Records provided Start Marker

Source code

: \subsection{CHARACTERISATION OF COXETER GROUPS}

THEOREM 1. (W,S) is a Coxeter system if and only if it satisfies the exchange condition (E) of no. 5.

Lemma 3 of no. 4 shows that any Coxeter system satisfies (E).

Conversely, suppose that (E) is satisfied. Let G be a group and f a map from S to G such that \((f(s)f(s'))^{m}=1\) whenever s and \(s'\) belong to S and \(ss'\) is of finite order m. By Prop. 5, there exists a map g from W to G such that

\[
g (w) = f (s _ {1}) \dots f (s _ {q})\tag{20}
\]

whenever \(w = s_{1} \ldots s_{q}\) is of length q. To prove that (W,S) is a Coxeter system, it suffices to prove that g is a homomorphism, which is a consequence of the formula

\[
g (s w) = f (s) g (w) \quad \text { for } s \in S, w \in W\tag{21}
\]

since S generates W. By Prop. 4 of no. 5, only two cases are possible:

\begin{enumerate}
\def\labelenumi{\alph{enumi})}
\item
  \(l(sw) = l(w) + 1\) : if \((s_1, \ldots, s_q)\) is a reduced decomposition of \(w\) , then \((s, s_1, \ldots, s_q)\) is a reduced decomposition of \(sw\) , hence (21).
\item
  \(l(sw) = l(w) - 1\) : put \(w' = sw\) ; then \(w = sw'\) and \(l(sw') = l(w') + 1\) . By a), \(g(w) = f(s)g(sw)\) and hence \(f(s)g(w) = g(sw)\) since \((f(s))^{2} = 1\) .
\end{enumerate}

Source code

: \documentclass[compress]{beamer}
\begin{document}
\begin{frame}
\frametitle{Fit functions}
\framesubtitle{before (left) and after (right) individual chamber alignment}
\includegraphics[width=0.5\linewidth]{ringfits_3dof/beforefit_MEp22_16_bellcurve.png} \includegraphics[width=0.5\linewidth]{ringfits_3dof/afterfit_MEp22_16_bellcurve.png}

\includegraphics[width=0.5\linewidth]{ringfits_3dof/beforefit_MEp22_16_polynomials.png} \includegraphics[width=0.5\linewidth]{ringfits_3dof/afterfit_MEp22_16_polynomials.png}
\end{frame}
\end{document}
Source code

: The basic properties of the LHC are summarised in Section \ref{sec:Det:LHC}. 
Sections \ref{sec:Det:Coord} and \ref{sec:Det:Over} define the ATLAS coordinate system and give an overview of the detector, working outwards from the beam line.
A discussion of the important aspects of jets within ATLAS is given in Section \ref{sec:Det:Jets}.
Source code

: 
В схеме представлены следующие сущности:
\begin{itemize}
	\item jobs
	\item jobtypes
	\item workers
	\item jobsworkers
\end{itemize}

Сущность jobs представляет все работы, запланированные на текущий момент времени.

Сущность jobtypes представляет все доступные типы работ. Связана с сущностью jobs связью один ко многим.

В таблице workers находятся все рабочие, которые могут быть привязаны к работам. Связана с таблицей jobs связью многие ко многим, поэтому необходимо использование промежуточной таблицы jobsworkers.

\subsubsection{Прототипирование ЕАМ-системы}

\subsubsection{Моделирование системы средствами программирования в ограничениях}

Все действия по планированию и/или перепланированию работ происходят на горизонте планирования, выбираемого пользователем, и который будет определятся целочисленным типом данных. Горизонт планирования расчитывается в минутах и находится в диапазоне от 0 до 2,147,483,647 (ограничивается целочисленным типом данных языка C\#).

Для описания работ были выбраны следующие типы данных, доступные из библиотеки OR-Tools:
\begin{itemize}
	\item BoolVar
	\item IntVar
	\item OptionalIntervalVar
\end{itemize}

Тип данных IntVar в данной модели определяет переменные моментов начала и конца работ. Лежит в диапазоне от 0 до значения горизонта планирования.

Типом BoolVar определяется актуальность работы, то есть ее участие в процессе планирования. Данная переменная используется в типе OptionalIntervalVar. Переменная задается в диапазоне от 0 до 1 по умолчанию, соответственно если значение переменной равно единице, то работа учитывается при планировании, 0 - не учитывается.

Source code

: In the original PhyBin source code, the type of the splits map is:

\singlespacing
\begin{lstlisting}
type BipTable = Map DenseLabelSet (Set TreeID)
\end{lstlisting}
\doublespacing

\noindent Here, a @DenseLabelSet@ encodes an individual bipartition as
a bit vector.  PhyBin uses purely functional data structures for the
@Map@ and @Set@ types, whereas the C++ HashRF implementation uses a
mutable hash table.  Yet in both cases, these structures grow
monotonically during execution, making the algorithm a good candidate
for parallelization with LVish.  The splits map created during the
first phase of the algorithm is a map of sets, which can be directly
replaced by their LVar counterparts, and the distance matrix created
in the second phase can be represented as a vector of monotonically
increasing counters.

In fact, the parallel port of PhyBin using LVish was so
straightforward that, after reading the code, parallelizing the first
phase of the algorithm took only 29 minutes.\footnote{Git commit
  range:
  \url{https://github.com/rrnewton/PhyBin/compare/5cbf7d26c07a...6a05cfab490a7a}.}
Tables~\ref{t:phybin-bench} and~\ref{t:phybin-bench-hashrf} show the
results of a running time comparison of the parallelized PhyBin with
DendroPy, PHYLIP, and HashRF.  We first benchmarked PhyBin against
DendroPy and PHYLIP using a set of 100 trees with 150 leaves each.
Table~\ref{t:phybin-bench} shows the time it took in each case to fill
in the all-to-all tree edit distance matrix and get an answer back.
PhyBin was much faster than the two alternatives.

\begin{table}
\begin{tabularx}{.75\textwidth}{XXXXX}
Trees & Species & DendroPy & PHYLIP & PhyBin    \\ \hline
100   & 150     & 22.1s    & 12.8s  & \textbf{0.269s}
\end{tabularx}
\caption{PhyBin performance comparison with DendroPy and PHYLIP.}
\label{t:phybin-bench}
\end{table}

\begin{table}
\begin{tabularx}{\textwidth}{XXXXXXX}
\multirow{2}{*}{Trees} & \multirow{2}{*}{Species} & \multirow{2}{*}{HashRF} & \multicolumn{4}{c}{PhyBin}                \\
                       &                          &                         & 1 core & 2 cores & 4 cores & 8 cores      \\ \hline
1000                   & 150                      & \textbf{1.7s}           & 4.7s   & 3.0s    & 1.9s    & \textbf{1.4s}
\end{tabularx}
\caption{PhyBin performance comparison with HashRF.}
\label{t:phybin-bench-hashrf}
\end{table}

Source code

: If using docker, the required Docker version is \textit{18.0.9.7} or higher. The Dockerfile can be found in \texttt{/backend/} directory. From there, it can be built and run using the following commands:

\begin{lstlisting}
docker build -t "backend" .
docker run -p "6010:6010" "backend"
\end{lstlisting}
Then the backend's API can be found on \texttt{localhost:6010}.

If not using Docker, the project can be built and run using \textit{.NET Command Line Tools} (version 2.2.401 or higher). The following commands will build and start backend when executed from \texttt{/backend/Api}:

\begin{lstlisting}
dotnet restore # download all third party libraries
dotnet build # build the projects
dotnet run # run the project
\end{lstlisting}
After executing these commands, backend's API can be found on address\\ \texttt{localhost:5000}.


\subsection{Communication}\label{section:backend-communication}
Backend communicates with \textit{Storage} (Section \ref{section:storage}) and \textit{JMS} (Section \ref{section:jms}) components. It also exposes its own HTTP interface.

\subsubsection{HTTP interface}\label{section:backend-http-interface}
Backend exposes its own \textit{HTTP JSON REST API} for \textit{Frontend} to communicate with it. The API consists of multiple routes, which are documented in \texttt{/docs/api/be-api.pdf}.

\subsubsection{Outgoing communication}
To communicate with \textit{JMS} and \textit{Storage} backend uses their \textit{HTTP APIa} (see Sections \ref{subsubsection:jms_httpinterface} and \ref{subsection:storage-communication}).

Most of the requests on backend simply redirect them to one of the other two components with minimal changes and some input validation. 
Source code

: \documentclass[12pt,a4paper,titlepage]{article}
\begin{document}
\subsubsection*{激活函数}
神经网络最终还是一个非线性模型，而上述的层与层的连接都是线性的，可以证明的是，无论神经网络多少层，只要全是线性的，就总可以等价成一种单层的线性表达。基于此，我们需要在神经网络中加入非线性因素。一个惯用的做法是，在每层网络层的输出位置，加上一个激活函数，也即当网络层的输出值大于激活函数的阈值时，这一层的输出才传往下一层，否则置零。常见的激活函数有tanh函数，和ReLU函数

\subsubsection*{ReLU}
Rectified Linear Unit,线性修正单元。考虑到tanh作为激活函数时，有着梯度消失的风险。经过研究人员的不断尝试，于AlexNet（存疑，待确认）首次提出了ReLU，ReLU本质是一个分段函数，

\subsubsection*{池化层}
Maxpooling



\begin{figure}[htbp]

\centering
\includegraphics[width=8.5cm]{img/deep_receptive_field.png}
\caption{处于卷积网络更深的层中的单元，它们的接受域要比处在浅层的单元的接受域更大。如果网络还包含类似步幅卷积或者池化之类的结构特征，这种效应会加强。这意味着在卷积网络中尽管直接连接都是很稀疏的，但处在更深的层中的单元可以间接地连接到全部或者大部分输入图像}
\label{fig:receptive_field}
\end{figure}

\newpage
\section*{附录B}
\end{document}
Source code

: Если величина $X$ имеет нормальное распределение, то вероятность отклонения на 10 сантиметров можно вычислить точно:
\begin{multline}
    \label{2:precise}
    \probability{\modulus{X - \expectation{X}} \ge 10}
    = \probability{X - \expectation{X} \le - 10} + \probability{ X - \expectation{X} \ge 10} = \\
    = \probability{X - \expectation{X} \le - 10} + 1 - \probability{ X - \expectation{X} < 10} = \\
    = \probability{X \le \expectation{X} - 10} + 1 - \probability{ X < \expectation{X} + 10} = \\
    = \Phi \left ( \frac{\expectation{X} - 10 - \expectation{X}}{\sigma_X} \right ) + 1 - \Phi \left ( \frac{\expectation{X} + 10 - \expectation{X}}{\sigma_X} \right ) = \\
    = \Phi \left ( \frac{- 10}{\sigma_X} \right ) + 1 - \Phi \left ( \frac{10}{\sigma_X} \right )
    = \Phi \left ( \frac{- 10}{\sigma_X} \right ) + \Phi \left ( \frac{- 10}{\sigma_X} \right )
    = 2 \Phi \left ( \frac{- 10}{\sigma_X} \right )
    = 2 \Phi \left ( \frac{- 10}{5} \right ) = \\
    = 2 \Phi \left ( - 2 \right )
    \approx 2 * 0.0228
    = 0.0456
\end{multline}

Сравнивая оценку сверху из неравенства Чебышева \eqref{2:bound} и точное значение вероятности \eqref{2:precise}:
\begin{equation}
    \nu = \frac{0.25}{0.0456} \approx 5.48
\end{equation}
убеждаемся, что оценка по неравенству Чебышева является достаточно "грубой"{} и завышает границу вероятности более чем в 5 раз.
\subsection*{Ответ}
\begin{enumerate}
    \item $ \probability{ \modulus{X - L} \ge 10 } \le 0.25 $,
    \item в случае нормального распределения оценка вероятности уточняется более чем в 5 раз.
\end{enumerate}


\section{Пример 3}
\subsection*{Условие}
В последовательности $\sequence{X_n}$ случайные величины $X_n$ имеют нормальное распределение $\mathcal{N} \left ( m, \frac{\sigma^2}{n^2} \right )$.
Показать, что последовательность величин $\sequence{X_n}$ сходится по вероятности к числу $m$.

Records provided End Marker

The problem.
Extract, please, the lines from the start of the entries above through the one with "Lemma 3 of no.", both included, reproducing each exactly and adding nothing.

Answer to the problem.
Source code

: \subsection{CHARACTERISATION OF COXETER GROUPS}

THEOREM 1. (W,S) is a Coxeter system if and only if it satisfies the exchange condition (E) of no. 5.

Lemma 3 of no. 4 shows that any Coxeter system satisfies (E).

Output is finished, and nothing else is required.